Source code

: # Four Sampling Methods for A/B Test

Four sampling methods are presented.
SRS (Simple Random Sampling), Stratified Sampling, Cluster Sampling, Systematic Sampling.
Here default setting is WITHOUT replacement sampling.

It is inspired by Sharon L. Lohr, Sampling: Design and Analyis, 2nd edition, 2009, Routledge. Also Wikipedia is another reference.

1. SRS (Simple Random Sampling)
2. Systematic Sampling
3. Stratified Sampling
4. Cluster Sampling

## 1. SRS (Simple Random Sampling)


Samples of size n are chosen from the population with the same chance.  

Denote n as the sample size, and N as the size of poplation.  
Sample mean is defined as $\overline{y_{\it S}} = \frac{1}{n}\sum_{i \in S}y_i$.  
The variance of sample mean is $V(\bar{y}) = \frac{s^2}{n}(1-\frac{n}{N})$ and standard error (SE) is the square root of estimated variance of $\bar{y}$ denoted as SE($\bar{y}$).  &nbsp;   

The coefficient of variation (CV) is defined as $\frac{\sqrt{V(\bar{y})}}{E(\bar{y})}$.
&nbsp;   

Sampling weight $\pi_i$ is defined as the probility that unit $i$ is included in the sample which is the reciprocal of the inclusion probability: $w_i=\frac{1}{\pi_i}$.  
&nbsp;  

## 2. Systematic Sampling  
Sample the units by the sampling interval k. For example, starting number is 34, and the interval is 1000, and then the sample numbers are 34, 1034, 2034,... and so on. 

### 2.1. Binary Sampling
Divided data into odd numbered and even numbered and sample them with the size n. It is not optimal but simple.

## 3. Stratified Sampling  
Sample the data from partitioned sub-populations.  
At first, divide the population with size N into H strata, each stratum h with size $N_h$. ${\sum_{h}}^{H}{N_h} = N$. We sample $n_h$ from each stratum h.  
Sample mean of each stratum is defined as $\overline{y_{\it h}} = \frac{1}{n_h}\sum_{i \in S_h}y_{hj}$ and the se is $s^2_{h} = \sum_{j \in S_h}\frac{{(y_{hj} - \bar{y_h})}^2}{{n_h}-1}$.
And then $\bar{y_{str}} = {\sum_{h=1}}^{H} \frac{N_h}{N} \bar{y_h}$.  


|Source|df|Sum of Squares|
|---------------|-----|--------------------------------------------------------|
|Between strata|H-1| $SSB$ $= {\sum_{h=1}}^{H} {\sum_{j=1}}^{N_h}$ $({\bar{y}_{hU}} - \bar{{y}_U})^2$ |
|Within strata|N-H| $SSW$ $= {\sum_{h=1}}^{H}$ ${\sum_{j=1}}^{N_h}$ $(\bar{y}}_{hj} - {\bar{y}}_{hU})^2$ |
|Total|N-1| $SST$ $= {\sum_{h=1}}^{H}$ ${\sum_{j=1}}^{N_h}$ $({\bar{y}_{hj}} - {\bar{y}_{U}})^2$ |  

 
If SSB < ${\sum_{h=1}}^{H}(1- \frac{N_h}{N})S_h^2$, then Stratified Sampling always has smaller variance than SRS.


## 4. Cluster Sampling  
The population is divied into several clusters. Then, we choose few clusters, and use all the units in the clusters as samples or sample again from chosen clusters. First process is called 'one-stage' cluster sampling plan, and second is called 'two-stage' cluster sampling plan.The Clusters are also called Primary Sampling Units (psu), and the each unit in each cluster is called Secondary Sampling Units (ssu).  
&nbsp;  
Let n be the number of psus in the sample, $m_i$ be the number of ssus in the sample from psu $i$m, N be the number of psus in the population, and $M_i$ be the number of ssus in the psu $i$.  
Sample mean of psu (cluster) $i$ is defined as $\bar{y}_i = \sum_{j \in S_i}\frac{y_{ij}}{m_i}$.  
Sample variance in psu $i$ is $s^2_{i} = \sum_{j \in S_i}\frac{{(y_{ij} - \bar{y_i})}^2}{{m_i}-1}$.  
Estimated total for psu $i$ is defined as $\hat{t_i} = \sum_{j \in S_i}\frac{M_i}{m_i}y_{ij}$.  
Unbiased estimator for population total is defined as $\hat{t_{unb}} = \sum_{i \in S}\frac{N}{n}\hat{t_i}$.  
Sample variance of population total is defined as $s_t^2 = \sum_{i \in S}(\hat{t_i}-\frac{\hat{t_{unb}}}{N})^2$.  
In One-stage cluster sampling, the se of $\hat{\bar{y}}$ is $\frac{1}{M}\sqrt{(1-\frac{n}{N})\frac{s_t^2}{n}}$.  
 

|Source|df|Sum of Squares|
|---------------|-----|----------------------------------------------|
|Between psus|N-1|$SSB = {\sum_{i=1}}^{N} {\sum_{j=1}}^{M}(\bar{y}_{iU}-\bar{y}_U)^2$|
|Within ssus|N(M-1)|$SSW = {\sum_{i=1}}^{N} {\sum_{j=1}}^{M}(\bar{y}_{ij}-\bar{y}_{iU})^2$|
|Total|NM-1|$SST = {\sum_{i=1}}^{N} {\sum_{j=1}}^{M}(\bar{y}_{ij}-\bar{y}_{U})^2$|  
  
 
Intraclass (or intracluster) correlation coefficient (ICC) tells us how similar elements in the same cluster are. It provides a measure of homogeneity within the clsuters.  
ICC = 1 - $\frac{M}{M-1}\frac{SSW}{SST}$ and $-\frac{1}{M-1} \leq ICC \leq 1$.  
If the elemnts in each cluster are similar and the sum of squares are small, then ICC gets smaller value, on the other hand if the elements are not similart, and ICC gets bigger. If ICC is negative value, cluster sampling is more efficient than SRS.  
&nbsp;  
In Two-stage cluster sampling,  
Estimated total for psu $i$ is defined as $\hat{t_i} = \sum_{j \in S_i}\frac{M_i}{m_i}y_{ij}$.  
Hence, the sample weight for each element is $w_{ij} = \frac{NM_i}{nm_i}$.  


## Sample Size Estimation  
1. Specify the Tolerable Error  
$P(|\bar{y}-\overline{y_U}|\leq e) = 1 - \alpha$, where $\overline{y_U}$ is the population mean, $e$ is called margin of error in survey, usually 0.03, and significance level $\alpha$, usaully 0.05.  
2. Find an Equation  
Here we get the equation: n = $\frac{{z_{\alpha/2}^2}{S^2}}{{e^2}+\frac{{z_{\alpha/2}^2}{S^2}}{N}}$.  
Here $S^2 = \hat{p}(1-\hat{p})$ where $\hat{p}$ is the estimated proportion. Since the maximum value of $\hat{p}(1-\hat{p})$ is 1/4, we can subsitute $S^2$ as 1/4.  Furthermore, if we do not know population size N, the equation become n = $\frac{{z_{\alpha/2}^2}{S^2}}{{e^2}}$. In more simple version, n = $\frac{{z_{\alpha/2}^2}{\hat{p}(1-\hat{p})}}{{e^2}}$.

——

• _Problem details_: The first line of the records and every line down to the line with "It is inspired" must be quoted exactly; leave out all else.

• _Answer space_:
Source code

: # Four Sampling Methods for A/B Test

Four sampling methods are presented.
SRS (Simple Random Sampling), Stratified Sampling, Cluster Sampling, Systematic Sampling.
Here default setting is WITHOUT replacement sampling.

It is inspired by Sharon L. Lohr, Sampling: Design and Analyis, 2nd edition, 2009, Routledge. Also Wikipedia is another reference.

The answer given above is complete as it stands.